Johnson City schools currently have a handful of academic experts in reading and math, and the extra attention they pay to students in need has greatly benefited the district, Wallace said.
“It’s very targeted and specific interventions we want to provide for those students,” he said. “That’s the way we wrote the proposal. We want our students who are falling behind in reading and math to be able to benefit from this program.”
Out of the 31 grant finalists in the U.S., Johnson City’s is the only district from Tennessee.
Wallace said he received a congratulatory call Wednesday from U.S. Sen. Bob Corker, and said other Tennessee politicians have vowed to write letters of recommendation to federal officials advocating the district’s plan.
“It’s a lot of prestige just to be named as a finalist, but we certainly want to get the opportunity to put this plan into action,” he said. “I think one of the things that made us a stronger applicant was our prior record of success academically and our ability to take grant funding and keep those programs in action.”
In last year’s round of Race to the Top funding, Johnson City was not named a finalist.
Wallace said in drafting this year’s proposal, he looked at the district’s overall score and judge’s comments from last year and spoke with some of the districts that did win funding to help bolster the application.

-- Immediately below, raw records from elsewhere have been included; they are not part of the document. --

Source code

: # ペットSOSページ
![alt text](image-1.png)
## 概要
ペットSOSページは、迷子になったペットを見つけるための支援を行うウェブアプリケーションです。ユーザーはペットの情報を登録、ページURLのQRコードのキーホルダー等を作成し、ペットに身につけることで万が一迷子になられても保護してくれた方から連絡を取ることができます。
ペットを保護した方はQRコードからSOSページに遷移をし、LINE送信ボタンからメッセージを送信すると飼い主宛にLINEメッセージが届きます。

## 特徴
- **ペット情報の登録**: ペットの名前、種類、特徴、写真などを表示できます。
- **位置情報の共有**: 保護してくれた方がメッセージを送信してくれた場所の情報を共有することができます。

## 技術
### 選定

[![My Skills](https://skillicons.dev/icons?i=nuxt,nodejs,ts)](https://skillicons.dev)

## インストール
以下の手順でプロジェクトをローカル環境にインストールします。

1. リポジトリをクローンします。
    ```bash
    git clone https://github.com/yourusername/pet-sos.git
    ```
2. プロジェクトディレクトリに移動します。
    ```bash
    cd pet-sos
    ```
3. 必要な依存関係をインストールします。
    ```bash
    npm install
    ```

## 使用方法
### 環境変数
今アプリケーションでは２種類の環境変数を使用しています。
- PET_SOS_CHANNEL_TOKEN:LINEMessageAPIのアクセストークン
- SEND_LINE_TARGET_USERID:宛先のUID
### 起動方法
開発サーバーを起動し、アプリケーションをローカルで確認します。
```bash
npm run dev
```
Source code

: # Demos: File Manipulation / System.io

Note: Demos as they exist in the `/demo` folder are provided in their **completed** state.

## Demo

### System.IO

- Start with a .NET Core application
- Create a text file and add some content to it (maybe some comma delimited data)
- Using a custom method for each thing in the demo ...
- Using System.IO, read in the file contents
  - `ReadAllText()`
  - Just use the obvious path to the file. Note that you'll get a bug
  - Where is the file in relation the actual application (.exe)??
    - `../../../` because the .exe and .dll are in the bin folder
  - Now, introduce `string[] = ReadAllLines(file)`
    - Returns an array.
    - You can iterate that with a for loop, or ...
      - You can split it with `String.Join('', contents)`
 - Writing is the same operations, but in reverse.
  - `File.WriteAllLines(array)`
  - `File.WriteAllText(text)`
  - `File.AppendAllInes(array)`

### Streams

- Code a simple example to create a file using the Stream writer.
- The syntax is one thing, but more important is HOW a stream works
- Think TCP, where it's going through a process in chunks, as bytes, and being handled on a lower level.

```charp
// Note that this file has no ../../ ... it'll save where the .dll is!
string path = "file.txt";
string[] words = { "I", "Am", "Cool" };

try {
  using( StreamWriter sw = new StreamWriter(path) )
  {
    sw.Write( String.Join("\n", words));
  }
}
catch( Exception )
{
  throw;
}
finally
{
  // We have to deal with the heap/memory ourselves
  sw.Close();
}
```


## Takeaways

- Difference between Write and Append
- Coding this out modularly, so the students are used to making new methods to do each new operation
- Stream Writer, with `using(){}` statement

Interestingly, he said the district’s proposal almost didn’t get a chance this year, when it was lost because of a clerical error.
“When I looked at the list of the districts that had submitted proposals, ours was listed as one that wasn’t turned in,” he said. “But I was able to show them that someone in their office had signed that they received it and it must have been lost, so they allowed us to resubmit it.”
Included in Wallace’s proposal was $1.2 million for technology upgrades that are needed to administer tests under the Partnership for Assessment of Readiness for College and Careers and funding to help the district administer a rapid housing program for homeless students.
Now that the finalists have been announced, Wallace said the grant awarding process should begin to pick up speed.
Last year, the finalists were notified around Thanksgiving, and the winners were announced before Christmas break, Wallace said.